Florida State Adoption Logo (7).

Florida state law currently bans lesbians and gay men from adopting children, preferring rigorously gendered family construction, as is made perfectly clear by it's logo. The American Civil Liberties Union (ACLU) is attempting to get a case before the Supreme Court that could overturn the law. The ban on gay adoption has been in place since 1977, when the state legislature almost unanimously condoned restriction of the rights of its gay citizens. The lines of public and private are particularly blurred when it comes to adoption. Adoption is a completely public process; there is no privacy for the couple or individual involved as they are scrutinized by the state, whether they be homosexual or not. The state is justified in violating a person's right to privacy in the best interest of the child or children they may adopt. At the time of the Florida law's inception, Senator Curtis Peterson, one of its primary supporters, spoke to the law's purpose: "The problem in Florida has been that homosexuals are surfacing to such an extent that they're beginning to aggravate the ordinary folks. We're trying to send them a message, telling them: 'We're really tired of you. We wish you'd go back into the closet" (2).
History of Florida State Adoption Law
Legislation on the issue was sparked by Anita Bryant's "Save Our Children" campaign, which raged through Florida and the nation spreading myths about homosexuality and linking homosexuality to pedophilia. In 1977, Anita Bryant was a popular singer and a spokesperson for Florida Orange Juice. Her campaign against homosexuals played on latent fears and misconceptions about homosexuality and triggered a wide-spread response across the nation from groups that would come to be known as the religious right. She objected to homosexuality as being morally wrong because it showed children that there were alternative lifestyles from the heteronormative nuclear family. Her campaign drew support from religious leaders like Jerry Falwell, who traveled to Miami to meet with Bryant, and ultimately set the stage for what has become a battle between gay rights activists and the religious right.

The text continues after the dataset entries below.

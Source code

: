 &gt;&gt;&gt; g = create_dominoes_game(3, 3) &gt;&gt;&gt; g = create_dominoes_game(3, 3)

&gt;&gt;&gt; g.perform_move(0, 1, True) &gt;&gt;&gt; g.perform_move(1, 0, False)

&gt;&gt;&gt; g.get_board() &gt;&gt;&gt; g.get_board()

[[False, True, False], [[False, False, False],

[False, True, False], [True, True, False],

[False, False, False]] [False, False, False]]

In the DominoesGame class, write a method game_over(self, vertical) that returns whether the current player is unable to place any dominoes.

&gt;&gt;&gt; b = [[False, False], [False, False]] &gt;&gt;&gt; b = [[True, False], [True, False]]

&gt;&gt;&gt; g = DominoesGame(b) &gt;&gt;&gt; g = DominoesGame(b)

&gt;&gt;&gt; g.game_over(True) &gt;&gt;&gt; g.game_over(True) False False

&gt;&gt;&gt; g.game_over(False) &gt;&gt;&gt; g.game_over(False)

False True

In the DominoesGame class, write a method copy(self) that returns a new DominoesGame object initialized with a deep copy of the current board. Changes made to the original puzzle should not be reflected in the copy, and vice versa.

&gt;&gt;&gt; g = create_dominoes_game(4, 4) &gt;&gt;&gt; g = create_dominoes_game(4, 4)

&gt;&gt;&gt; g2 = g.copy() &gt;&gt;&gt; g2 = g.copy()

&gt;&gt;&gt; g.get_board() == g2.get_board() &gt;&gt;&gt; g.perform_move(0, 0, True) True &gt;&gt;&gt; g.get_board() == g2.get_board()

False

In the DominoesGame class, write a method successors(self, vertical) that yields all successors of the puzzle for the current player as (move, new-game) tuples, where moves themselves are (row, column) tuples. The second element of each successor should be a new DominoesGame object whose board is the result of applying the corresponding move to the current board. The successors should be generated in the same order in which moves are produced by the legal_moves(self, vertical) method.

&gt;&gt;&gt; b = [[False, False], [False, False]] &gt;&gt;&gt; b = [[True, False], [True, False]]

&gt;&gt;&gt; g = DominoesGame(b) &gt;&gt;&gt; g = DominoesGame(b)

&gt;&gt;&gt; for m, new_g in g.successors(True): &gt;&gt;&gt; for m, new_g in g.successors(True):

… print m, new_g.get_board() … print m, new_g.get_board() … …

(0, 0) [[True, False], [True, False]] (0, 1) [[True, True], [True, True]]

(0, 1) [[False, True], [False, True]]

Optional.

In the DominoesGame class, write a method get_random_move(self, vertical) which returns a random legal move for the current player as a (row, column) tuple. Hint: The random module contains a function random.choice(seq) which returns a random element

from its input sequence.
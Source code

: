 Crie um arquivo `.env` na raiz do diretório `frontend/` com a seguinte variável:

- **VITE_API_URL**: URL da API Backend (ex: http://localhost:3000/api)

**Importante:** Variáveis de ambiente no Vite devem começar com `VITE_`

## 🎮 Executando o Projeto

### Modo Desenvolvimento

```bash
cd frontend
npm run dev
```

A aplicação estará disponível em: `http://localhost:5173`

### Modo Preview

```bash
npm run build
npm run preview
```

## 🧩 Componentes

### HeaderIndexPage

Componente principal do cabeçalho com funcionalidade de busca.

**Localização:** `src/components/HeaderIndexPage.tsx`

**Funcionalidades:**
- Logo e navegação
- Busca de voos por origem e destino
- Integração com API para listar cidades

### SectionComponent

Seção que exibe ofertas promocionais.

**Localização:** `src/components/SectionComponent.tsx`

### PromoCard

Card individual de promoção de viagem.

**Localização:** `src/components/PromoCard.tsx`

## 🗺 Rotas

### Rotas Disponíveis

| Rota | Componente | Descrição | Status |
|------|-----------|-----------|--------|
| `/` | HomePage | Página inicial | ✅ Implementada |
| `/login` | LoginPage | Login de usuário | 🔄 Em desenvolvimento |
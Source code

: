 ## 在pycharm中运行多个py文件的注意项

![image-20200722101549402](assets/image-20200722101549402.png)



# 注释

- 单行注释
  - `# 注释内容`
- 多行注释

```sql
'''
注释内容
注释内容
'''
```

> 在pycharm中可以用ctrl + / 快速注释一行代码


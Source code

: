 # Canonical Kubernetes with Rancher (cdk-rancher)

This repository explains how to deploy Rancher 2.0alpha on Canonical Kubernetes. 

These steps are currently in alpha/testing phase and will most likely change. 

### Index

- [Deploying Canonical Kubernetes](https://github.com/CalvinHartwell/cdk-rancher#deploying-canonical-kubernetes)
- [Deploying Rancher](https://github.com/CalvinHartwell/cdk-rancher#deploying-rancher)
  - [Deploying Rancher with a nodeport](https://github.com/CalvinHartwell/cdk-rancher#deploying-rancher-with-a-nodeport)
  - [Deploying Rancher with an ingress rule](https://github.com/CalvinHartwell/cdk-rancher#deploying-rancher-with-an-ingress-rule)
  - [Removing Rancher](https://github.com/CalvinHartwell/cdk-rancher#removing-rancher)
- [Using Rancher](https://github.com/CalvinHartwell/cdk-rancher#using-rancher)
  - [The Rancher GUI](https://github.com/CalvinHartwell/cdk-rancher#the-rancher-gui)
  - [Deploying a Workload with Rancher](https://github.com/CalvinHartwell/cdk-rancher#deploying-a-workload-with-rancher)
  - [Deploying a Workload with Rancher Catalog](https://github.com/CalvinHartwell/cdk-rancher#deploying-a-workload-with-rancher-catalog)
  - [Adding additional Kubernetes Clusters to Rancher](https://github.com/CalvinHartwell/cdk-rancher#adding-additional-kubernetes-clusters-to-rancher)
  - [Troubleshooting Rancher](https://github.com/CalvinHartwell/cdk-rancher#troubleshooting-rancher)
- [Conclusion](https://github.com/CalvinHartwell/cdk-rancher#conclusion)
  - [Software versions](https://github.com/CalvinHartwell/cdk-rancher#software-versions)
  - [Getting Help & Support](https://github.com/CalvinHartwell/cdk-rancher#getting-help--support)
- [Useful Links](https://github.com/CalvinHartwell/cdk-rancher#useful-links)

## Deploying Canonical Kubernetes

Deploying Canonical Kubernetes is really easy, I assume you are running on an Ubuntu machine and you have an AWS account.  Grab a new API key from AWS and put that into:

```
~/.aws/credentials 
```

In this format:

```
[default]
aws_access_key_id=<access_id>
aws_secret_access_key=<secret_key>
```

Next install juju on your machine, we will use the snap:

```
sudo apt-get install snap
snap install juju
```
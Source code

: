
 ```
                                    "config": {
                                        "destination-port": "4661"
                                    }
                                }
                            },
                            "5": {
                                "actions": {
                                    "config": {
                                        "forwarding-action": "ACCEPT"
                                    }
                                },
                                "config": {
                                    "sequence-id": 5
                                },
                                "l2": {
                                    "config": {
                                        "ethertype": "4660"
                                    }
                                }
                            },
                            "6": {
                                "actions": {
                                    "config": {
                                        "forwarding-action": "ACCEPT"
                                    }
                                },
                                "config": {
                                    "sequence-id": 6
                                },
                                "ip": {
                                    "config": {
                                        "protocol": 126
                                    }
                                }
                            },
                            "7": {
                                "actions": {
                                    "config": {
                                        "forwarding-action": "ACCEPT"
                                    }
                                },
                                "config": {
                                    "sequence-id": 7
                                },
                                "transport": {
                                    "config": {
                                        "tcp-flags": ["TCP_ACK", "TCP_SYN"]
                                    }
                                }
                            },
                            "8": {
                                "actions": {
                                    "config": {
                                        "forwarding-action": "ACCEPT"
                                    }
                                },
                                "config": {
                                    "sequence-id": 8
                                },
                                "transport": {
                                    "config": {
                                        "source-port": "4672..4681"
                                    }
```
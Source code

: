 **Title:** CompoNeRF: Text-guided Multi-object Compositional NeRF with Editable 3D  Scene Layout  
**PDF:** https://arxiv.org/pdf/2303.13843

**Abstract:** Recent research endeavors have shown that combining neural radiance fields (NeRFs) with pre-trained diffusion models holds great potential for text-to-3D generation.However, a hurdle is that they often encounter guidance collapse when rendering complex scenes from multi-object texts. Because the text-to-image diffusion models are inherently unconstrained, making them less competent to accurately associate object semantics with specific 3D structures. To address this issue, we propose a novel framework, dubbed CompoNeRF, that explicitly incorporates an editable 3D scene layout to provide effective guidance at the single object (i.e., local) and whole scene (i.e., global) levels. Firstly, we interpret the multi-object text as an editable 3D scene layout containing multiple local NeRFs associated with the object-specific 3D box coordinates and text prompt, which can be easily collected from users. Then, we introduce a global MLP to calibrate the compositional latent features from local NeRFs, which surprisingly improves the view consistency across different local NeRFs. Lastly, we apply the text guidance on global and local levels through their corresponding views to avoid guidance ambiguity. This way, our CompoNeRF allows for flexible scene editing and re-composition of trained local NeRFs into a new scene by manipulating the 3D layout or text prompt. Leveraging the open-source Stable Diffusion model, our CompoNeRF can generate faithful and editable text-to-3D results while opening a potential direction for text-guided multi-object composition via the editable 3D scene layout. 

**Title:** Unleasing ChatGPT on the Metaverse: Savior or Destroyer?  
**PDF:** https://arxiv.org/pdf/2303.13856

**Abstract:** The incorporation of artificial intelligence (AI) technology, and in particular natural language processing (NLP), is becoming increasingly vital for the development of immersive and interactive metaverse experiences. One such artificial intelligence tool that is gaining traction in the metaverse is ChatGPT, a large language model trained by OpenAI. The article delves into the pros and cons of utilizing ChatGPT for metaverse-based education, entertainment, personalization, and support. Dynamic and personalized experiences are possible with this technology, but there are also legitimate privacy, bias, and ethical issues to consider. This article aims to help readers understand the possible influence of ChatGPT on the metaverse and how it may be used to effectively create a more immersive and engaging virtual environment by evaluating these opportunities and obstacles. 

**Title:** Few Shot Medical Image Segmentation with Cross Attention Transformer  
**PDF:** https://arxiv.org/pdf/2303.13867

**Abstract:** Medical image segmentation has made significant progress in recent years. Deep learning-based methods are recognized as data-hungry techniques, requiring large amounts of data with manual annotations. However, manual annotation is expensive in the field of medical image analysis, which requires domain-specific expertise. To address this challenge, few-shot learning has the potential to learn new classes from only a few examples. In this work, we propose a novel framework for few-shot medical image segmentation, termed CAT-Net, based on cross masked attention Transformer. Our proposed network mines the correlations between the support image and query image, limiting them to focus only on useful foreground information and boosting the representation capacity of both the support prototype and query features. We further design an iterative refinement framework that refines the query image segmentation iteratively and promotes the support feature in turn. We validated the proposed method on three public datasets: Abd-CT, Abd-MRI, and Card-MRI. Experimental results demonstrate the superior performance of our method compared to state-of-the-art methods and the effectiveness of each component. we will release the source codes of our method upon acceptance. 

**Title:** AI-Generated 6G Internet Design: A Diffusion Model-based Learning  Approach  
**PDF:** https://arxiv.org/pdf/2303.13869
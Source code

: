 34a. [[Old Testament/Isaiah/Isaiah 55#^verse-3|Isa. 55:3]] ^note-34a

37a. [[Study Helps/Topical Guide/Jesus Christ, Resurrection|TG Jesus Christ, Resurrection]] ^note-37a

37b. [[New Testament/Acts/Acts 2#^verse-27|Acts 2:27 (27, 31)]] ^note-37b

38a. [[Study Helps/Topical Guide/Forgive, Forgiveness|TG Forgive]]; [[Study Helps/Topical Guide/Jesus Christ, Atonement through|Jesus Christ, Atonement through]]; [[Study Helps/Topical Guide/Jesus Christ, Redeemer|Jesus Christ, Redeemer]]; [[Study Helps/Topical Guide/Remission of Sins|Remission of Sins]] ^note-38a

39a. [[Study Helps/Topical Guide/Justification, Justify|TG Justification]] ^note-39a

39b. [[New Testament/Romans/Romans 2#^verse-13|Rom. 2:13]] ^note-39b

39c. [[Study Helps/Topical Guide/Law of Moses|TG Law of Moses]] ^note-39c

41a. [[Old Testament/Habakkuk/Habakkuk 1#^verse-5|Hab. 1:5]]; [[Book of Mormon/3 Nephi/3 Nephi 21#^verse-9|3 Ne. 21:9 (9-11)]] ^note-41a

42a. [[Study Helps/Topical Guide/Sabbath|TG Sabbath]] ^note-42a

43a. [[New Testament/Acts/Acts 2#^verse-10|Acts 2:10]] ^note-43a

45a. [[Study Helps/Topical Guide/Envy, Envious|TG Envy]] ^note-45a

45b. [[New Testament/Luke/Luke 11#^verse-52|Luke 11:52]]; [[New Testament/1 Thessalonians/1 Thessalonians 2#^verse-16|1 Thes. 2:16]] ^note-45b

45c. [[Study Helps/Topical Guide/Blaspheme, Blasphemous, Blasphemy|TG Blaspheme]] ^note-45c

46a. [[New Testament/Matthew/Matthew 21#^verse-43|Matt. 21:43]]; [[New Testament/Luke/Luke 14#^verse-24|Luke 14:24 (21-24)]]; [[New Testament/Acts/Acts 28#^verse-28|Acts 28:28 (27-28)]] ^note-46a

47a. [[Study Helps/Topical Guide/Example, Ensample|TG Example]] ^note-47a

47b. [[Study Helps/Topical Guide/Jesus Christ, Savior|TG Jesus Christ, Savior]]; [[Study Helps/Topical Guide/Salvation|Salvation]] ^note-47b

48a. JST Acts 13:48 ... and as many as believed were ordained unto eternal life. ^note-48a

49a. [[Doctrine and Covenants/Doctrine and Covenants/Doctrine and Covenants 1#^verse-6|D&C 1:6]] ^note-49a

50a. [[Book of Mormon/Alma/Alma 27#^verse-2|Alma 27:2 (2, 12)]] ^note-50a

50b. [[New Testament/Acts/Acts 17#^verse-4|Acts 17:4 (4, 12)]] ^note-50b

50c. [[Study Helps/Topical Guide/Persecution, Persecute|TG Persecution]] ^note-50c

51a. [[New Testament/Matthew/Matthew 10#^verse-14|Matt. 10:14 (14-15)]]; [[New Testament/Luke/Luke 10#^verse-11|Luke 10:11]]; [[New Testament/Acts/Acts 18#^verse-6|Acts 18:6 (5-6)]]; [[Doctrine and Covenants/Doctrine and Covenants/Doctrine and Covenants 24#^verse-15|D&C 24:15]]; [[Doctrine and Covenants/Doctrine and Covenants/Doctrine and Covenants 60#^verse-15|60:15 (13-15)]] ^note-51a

Since 1977, the state of Florida's legislative attitude has become more equally divided on the issue, but has not changed significantly enough to overturn the law. An appeal was made to a three-person appeals panel, which upheld the law. A request for reconsideration of the decision made to the federal Court of Appeals for the 11th Circuit, which encompasses the geographic area of Florida, Georgia and Mississippi, was denied because the court was evenly divided 6-6. After the trial, many of the judges involved spoke out on a personal note against the law. One judge called on Florida legislators to change the law on the basis that it violates the equal protection clause of the constitution; Judge Rosemary Barkett took the opportunity to berate the state on its hypocritical adoption policies, namely that the state does not bar anyone, including child abusers and molesters, the right to adopt, except gays and lesbians. Another judge, Stanley F. Birch Jr., was quoted as saying: "I consider the policy decision of the Florida legislature to be misguided and trust that over time attitudes will change and it will see the best interests of these children in a different light" (8).Birch fingers the necessity of changing attitudes to changing policy. Without a public outcry, the legislature is not likely to change. Public cases, then, are essential to guaranteeing private rights- placing this issue on the national stage brings public consciousness to bear and sets the stage for allowing legislation to effect larger societal attitudes about private rights.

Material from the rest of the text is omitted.